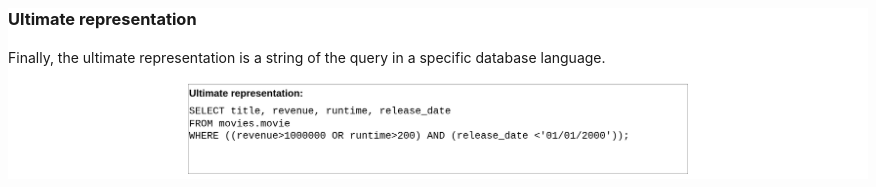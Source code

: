 ### Ultimate representation

Finally, the ultimate representation is a string of the query in a specific database language.

<p align="center">
    <img src="../../../docs/ultimate_representation.png" alt="ultimate representation" width="500" />
</p>





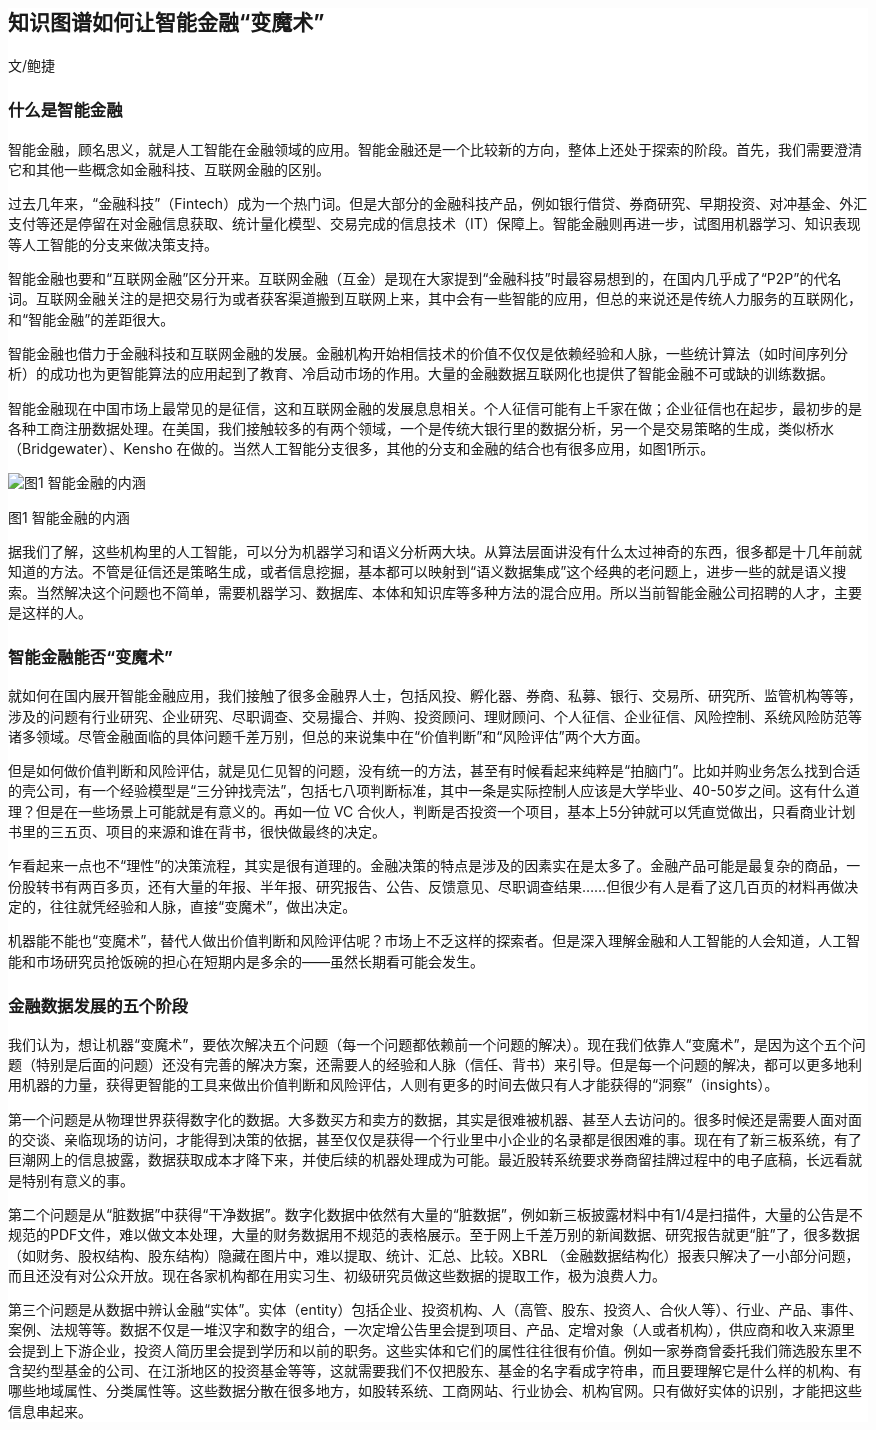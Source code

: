 ## 知识图谱如何让智能金融“变魔术”

文/鲍捷

### 什么是智能金融

智能金融，顾名思义，就是人工智能在金融领域的应用。智能金融还是一个比较新的方向，整体上还处于探索的阶段。首先，我们需要澄清它和其他一些概念如金融科技、互联网金融的区别。

过去几年来，“金融科技”（Fintech）成为一个热门词。但是大部分的金融科技产品，例如银行借贷、券商研究、早期投资、对冲基金、外汇支付等还是停留在对金融信息获取、统计量化模型、交易完成的信息技术（IT）保障上。智能金融则再进一步，试图用机器学习、知识表现等人工智能的分支来做决策支持。

智能金融也要和“互联网金融”区分开来。互联网金融（互金）是现在大家提到“金融科技”时最容易想到的，在国内几乎成了“P2P”的代名词。互联网金融关注的是把交易行为或者获客渠道搬到互联网上来，其中会有一些智能的应用，但总的来说还是传统人力服务的互联网化，和“智能金融”的差距很大。

智能金融也借力于金融科技和互联网金融的发展。金融机构开始相信技术的价值不仅仅是依赖经验和人脉，一些统计算法（如时间序列分析）的成功也为更智能算法的应用起到了教育、冷启动市场的作用。大量的金融数据互联网化也提供了智能金融不可或缺的训练数据。

智能金融现在中国市场上最常见的是征信，这和互联网金融的发展息息相关。个人征信可能有上千家在做；企业征信也在起步，最初步的是各种工商注册数据处理。在美国，我们接触较多的有两个领域，一个是传统大银行里的数据分析，另一个是交易策略的生成，类似桥水（Bridgewater）、Kensho 在做的。当然人工智能分支很多，其他的分支和金融的结合也有很多应用，如图1所示。

<img src="http://ipad-cms.csdn.net/cms/attachment/201608/579edb16e37ee.jpg" alt="图1 智能金融的内涵" title="图1 智能金融的内涵" />

图1 智能金融的内涵

据我们了解，这些机构里的人工智能，可以分为机器学习和语义分析两大块。从算法层面讲没有什么太过神奇的东西，很多都是十几年前就知道的方法。不管是征信还是策略生成，或者信息挖掘，基本都可以映射到“语义数据集成”这个经典的老问题上，进步一些的就是语义搜索。当然解决这个问题也不简单，需要机器学习、数据库、本体和知识库等多种方法的混合应用。所以当前智能金融公司招聘的人才，主要是这样的人。

### 智能金融能否“变魔术”

就如何在国内展开智能金融应用，我们接触了很多金融界人士，包括风投、孵化器、券商、私募、银行、交易所、研究所、监管机构等等，涉及的问题有行业研究、企业研究、尽职调查、交易撮合、并购、投资顾问、理财顾问、个人征信、企业征信、风险控制、系统风险防范等诸多领域。尽管金融面临的具体问题千差万别，但总的来说集中在“价值判断”和“风险评估”两个大方面。

但是如何做价值判断和风险评估，就是见仁见智的问题，没有统一的方法，甚至有时候看起来纯粹是“拍脑门”。比如并购业务怎么找到合适的壳公司，有一个经验模型是“三分钟找壳法”，包括七八项判断标准，其中一条是实际控制人应该是大学毕业、40-50岁之间。这有什么道理？但是在一些场景上可能就是有意义的。再如一位 VC 合伙人，判断是否投资一个项目，基本上5分钟就可以凭直觉做出，只看商业计划书里的三五页、项目的来源和谁在背书，很快做最终的决定。

乍看起来一点也不“理性”的决策流程，其实是很有道理的。金融决策的特点是涉及的因素实在是太多了。金融产品可能是最复杂的商品，一份股转书有两百多页，还有大量的年报、半年报、研究报告、公告、反馈意见、尽职调查结果……但很少有人是看了这几百页的材料再做决定的，往往就凭经验和人脉，直接“变魔术”，做出决定。

机器能不能也“变魔术”，替代人做出价值判断和风险评估呢？市场上不乏这样的探索者。但是深入理解金融和人工智能的人会知道，人工智能和市场研究员抢饭碗的担心在短期内是多余的——虽然长期看可能会发生。

### 金融数据发展的五个阶段

我们认为，想让机器“变魔术”，要依次解决五个问题（每一个问题都依赖前一个问题的解决）。现在我们依靠人“变魔术”，是因为这个五个问题（特别是后面的问题）还没有完善的解决方案，还需要人的经验和人脉（信任、背书）来引导。但是每一个问题的解决，都可以更多地利用机器的力量，获得更智能的工具来做出价值判断和风险评估，人则有更多的时间去做只有人才能获得的“洞察”（insights）。

第一个问题是从物理世界获得数字化的数据。大多数买方和卖方的数据，其实是很难被机器、甚至人去访问的。很多时候还是需要人面对面的交谈、亲临现场的访问，才能得到决策的依据，甚至仅仅是获得一个行业里中小企业的名录都是很困难的事。现在有了新三板系统，有了巨潮网上的信息披露，数据获取成本才降下来，并使后续的机器处理成为可能。最近股转系统要求券商留挂牌过程中的电子底稿，长远看就是特别有意义的事。

第二个问题是从“脏数据”中获得“干净数据”。数字化数据中依然有大量的“脏数据”，例如新三板披露材料中有1/4是扫描件，大量的公告是不规范的PDF文件，难以做文本处理，大量的财务数据用不规范的表格展示。至于网上千差万别的新闻数据、研究报告就更“脏”了，很多数据（如财务、股权结构、股东结构）隐藏在图片中，难以提取、统计、汇总、比较。XBRL （金融数据结构化）报表只解决了一小部分问题，而且还没有对公众开放。现在各家机构都在用实习生、初级研究员做这些数据的提取工作，极为浪费人力。

第三个问题是从数据中辨认金融“实体”。实体（entity）包括企业、投资机构、人（高管、股东、投资人、合伙人等）、行业、产品、事件、案例、法规等等。数据不仅是一堆汉字和数字的组合，一次定增公告里会提到项目、产品、定增对象（人或者机构），供应商和收入来源里会提到上下游企业，投资人简历里会提到学历和以前的职务。这些实体和它们的属性往往很有价值。例如一家券商曾委托我们筛选股东里不含契约型基金的公司、在江浙地区的投资基金等等，这就需要我们不仅把股东、基金的名字看成字符串，而且要理解它是什么样的机构、有哪些地域属性、分类属性等。这些数据分散在很多地方，如股转系统、工商网站、行业协会、机构官网。只有做好实体的识别，才能把这些信息串起来。
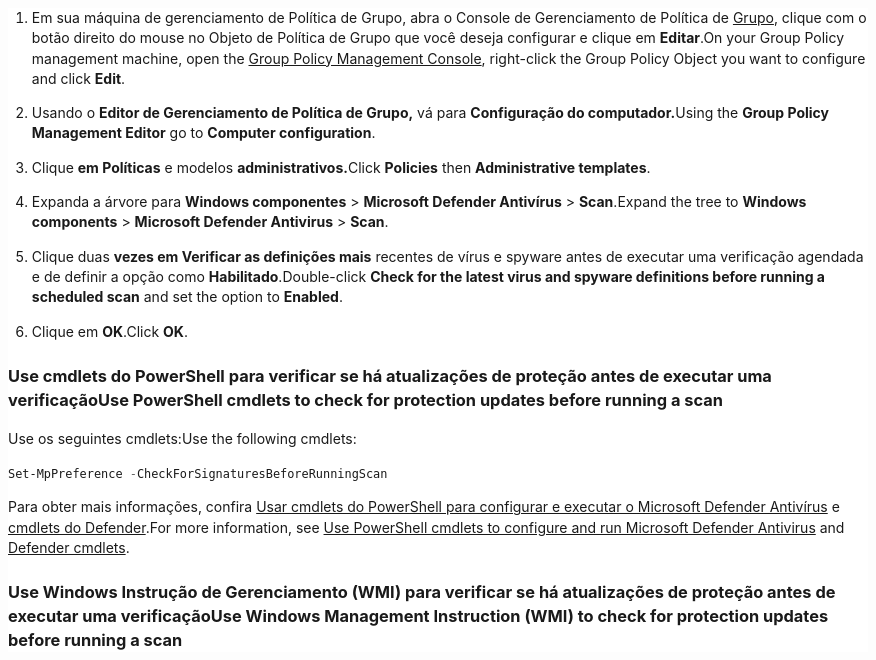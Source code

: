 1. <span data-ttu-id="6af63-116">Em sua máquina de gerenciamento de Política de Grupo, abra o Console de Gerenciamento de Política de [Grupo](/previous-versions/windows/desktop/gpmc/group-policy-management-console-portal), clique com o botão direito do mouse no Objeto de Política de Grupo que você deseja configurar e clique em **Editar**.</span><span class="sxs-lookup"><span data-stu-id="6af63-116">On your Group Policy management machine, open the [Group Policy Management Console](/previous-versions/windows/desktop/gpmc/group-policy-management-console-portal), right-click the Group Policy Object you want to configure and click **Edit**.</span></span>

2. <span data-ttu-id="6af63-117">Usando o **Editor de Gerenciamento de Política de Grupo,** vá para **Configuração do computador.**</span><span class="sxs-lookup"><span data-stu-id="6af63-117">Using the **Group Policy Management Editor** go to **Computer configuration**.</span></span>

3. <span data-ttu-id="6af63-118">Clique **em Políticas** e modelos **administrativos.**</span><span class="sxs-lookup"><span data-stu-id="6af63-118">Click **Policies** then **Administrative templates**.</span></span>

4. <span data-ttu-id="6af63-119">Expanda a árvore para **Windows componentes**  >  **Microsoft Defender Antivírus**  >  **Scan**.</span><span class="sxs-lookup"><span data-stu-id="6af63-119">Expand the tree to **Windows components** > **Microsoft Defender Antivirus** > **Scan**.</span></span>

5. <span data-ttu-id="6af63-120">Clique duas **vezes em Verificar as definições mais** recentes de vírus e spyware antes de executar uma verificação agendada e de definir a opção como **Habilitado**.</span><span class="sxs-lookup"><span data-stu-id="6af63-120">Double-click **Check for the latest virus and spyware definitions before running a scheduled scan** and set the option to **Enabled**.</span></span>

6. <span data-ttu-id="6af63-121">Clique em **OK**.</span><span class="sxs-lookup"><span data-stu-id="6af63-121">Click **OK**.</span></span>

### <a name="use-powershell-cmdlets-to-check-for-protection-updates-before-running-a-scan"></a><span data-ttu-id="6af63-122">Use cmdlets do PowerShell para verificar se há atualizações de proteção antes de executar uma verificação</span><span class="sxs-lookup"><span data-stu-id="6af63-122">Use PowerShell cmdlets to check for protection updates before running a scan</span></span>

<span data-ttu-id="6af63-123">Use os seguintes cmdlets:</span><span class="sxs-lookup"><span data-stu-id="6af63-123">Use the following cmdlets:</span></span>

```PowerShell
Set-MpPreference -CheckForSignaturesBeforeRunningScan
```

<span data-ttu-id="6af63-124">Para obter mais informações, confira [Usar cmdlets do PowerShell para configurar e executar o Microsoft Defender Antivírus](use-powershell-cmdlets-microsoft-defender-antivirus.md) e [cmdlets do Defender](/powershell/module/defender/index).</span><span class="sxs-lookup"><span data-stu-id="6af63-124">For more information, see [Use PowerShell cmdlets to configure and run Microsoft Defender Antivirus](use-powershell-cmdlets-microsoft-defender-antivirus.md) and [Defender cmdlets](/powershell/module/defender/index).</span></span>

### <a name="use-windows-management-instruction-wmi-to-check-for-protection-updates-before-running-a-scan"></a><span data-ttu-id="6af63-125">Use Windows Instrução de Gerenciamento (WMI) para verificar se há atualizações de proteção antes de executar uma verificação</span><span class="sxs-lookup"><span data-stu-id="6af63-125">Use Windows Management Instruction (WMI) to check for protection updates before running a scan</span></span>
● ● ●
What you will do >> Take from the material above every line that includes the word "Defender".

Reply to the task >>
4. <span data-ttu-id="6af63-119">Expanda a árvore para **Windows componentes**  >  **Microsoft Defender Antivírus**  >  **Scan**.</span><span class="sxs-lookup"><span data-stu-id="6af63-119">Expand the tree to **Windows components** > **Microsoft Defender Antivirus** > **Scan**.</span></span>
<span data-ttu-id="6af63-124">Para obter mais informações, confira [Usar cmdlets do PowerShell para configurar e executar o Microsoft Defender Antivírus](use-powershell-cmdlets-microsoft-defender-antivirus.md) e [cmdlets do Defender](/powershell/module/defender/index).</span><span class="sxs-lookup"><span data-stu-id="6af63-124">For more information, see [Use PowerShell cmdlets to configure and run Microsoft Defender Antivirus](use-powershell-cmdlets-microsoft-defender-antivirus.md) and [Defender cmdlets](/powershell/module/defender/index).</span></span>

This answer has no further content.